A Junco rests on a snowy branch while out foraging in the snow. How such a small creature survives the winter never ceases to amaze me. Does it wake on such a morning wishing it could sleep a little longer, rationalizing that later the snow will melt and its burdens will be just a little lighter?
This cascade along Jones Run in Shenandoah National Park provided an interesting photographic experience. My friend was smart enough to stay at the top. Despite my better judgement I decided to hike down a little farther from the trail. Just as I was thinking I needed to be careful on the leaves and wet rocks, I stepped on a patch of wet moss covering a large, flat downward sloping stone. As the moss gave way I began sliding down the rock face, watching my camera bounce off the stones beneath me and hoping I would be able to stop myself. Fortunately my slide came to an end before I got to the actual waterfall, about 6 feet beyond the point from which I took this picture.
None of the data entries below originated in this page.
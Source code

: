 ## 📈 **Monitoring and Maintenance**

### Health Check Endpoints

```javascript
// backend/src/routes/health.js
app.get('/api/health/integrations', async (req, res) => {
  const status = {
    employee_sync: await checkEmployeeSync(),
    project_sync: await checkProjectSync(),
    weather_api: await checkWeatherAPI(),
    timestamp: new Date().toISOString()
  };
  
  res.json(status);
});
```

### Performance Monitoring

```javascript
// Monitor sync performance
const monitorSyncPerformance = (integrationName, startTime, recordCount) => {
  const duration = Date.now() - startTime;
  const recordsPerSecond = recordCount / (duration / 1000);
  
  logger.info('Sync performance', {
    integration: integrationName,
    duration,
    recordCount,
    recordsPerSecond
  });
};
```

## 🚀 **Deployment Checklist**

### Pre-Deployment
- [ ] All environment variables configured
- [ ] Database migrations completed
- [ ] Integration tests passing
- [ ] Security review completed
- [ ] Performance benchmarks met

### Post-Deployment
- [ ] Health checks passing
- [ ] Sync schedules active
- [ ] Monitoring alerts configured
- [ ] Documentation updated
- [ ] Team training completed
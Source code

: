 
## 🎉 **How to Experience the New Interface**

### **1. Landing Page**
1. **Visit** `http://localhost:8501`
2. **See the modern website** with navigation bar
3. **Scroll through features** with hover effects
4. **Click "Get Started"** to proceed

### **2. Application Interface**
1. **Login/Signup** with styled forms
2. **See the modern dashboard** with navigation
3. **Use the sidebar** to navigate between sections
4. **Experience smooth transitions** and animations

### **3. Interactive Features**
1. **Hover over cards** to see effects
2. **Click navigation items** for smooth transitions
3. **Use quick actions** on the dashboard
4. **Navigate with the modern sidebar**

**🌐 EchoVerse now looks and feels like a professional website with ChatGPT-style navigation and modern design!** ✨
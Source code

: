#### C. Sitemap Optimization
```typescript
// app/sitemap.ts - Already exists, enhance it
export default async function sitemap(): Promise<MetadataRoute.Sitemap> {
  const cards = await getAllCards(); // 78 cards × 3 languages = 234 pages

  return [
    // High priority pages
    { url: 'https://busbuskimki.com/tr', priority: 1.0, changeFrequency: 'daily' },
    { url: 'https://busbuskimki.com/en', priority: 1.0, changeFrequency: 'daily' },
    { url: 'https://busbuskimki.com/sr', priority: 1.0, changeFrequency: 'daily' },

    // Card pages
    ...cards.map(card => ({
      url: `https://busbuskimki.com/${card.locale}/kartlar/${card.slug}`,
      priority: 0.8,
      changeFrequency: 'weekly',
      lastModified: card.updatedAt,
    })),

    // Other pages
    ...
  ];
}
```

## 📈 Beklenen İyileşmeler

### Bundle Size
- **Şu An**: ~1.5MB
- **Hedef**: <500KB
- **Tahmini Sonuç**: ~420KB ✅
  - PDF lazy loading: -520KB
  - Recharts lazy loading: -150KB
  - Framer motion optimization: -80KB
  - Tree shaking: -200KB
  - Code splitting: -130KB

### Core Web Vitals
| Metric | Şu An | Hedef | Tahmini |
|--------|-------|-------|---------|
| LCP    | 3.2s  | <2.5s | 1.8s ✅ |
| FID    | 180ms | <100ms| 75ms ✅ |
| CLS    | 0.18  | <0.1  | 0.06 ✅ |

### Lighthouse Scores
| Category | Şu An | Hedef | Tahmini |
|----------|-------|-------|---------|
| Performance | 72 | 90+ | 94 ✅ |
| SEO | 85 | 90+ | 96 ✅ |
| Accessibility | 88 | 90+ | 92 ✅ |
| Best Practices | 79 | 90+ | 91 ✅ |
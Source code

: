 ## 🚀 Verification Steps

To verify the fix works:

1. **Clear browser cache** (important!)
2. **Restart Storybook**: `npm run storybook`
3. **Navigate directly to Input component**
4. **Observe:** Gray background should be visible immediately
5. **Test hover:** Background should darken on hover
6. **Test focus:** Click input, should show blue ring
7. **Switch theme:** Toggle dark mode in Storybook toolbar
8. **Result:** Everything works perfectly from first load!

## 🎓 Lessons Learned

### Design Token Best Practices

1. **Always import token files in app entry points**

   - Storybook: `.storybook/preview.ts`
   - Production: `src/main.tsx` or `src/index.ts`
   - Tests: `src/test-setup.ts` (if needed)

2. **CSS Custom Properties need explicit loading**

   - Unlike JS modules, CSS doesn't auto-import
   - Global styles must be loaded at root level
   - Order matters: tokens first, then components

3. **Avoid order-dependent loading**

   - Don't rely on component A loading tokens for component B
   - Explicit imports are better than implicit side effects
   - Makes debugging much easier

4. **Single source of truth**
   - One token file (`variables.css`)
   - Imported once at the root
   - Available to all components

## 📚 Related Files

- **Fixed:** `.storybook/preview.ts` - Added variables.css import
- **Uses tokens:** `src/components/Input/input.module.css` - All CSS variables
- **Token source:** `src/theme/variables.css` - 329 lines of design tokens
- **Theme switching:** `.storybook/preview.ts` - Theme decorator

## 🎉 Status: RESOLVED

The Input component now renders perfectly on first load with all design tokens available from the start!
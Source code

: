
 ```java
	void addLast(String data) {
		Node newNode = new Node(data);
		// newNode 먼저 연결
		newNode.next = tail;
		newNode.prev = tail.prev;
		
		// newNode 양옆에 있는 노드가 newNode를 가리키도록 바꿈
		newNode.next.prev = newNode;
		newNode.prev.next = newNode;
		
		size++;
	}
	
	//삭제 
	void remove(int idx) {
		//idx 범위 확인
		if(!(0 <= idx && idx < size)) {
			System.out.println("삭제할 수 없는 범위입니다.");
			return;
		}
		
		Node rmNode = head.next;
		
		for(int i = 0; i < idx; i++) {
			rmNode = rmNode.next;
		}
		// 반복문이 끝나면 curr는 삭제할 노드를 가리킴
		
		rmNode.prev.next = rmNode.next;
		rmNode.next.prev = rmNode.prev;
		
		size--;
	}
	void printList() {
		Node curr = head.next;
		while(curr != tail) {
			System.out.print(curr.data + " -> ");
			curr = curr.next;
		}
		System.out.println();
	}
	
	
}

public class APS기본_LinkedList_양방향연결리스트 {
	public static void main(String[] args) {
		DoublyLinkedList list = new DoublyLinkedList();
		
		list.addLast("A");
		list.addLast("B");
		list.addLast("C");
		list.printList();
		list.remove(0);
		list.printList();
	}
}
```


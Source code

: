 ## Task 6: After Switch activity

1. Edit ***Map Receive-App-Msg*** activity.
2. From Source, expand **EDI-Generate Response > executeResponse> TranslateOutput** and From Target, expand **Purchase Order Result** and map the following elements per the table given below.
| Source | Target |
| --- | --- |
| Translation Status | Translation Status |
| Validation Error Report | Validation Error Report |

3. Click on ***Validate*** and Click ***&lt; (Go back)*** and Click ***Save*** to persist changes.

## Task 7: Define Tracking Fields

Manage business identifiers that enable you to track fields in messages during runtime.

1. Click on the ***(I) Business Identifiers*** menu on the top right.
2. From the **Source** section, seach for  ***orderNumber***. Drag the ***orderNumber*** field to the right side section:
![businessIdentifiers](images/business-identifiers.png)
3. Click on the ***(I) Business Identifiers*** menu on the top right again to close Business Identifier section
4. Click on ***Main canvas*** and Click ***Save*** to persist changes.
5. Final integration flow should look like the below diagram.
Snow fell on Richmond Thursday night. A few inches accumulated but it was nearly all gone within 24 hours. I took the day off Friday and hiked through Pocahontas State Park. This photo was taken as the sun rose over the forest. The park was beautifully covered in snow and I had the place to myself. I hiked for 5 hours and never saw another person the entire time.
This photo was taken about 30 minutes after sunrise on an early December day. Our neighborhood was shrouded in fog and I hoped to capture it hanging over the river. Normally fog clings heavily to the river but this day was different. I was a little disappointed but enjoyed this view from one of Richmond’s many bridges over the James River.